Kataria, however, did not look away.
‘What’s wrong?’ she asked.
‘Nothing’s wrong. I’m perfectly fine.’ The statement sounded less absurd in his head, but his brain was choked by frigid fingers, an echo reverberating off his skull. ‘Perfectly fine. Would you stop staring at me?’
She did not.
‘You’re not fine,’ she stated, her eyes boring past his hair and skin as if to peer at whatever rang in his head. ‘You just broke down screaming at me for no reason.’
‘There’s always a reason for me to be screaming,’ he growled. ‘Especially at you.’
‘What’s that supposed to mean?’ Her gaze narrowed; no longer a probe but rather a weapon to stab him with.
‘What do you mean, “What’s that supposed to mean?” Isn’t it obvious? I was nearly killed today!’

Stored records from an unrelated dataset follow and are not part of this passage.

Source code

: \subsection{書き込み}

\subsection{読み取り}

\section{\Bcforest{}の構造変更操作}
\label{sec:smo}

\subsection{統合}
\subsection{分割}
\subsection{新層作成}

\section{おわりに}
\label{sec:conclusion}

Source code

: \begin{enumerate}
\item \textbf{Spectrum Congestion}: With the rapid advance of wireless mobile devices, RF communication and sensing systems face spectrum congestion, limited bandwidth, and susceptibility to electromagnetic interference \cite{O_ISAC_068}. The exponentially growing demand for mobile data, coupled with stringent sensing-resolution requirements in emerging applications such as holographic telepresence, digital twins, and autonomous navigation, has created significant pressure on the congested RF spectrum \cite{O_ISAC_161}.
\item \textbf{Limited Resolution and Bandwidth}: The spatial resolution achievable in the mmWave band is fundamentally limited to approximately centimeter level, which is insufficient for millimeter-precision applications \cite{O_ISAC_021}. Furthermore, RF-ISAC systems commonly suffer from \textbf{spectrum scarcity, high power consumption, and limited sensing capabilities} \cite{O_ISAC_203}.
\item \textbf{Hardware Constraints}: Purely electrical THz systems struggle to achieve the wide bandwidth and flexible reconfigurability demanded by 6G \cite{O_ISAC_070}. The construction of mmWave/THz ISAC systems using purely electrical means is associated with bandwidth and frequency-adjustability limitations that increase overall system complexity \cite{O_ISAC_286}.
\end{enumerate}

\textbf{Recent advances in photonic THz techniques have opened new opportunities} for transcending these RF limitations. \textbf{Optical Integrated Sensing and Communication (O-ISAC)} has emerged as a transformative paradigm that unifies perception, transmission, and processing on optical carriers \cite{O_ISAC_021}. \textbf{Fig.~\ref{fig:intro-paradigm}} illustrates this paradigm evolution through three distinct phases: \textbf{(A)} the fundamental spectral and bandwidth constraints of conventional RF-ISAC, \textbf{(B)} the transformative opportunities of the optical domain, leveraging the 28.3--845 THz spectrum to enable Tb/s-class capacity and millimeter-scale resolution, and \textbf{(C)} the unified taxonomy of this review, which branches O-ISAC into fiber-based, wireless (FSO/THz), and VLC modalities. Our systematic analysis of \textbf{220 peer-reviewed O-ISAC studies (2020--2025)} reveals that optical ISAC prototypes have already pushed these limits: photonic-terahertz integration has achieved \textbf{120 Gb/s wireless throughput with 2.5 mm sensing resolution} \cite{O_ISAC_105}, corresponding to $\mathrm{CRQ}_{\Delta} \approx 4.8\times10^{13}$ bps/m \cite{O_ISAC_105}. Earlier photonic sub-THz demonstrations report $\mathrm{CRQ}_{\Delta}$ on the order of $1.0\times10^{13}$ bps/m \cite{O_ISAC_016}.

And now I’m hearing voices in my head, he wanted to add, but did not.
‘You’re nearly killed almost every other day! So are all of us! We’re adventurers!’
Insanity isn’t common amongst adventurers.
‘We’re not supposed to nearly be killed by hideous things that can’t be harmed by steel and drown men on dry land! Moscoff-’
‘Mossud.’
‘Whatever his name was, he rammed the damn … that … thing through with a spear and it didn’t even flinch! Gariath and I threw everything we had at it and it didn’t budge! I …’ He stalled, then forced the words out through gritted teeth. ‘I looked into its eyes and I didn’t see anything.’ ‘And that’s why you went mad a moment ago?’
I went mad because I’m likely losing my mind.
‘And you feel that’s inappropriate?’ he asked with a sneer.
‘Slightly.’ She sighed, her shoulders sinking. ‘You meet one thing you can’t kill and this is how you react? Is it so hard to accept that some things exist that you simply can’t change? I would have thought you were used to it, being a-’
‘Human.’ He rolled his eyes. ‘Of course. How could I not be used to such things, being a weak-willed, beady-eyed human?’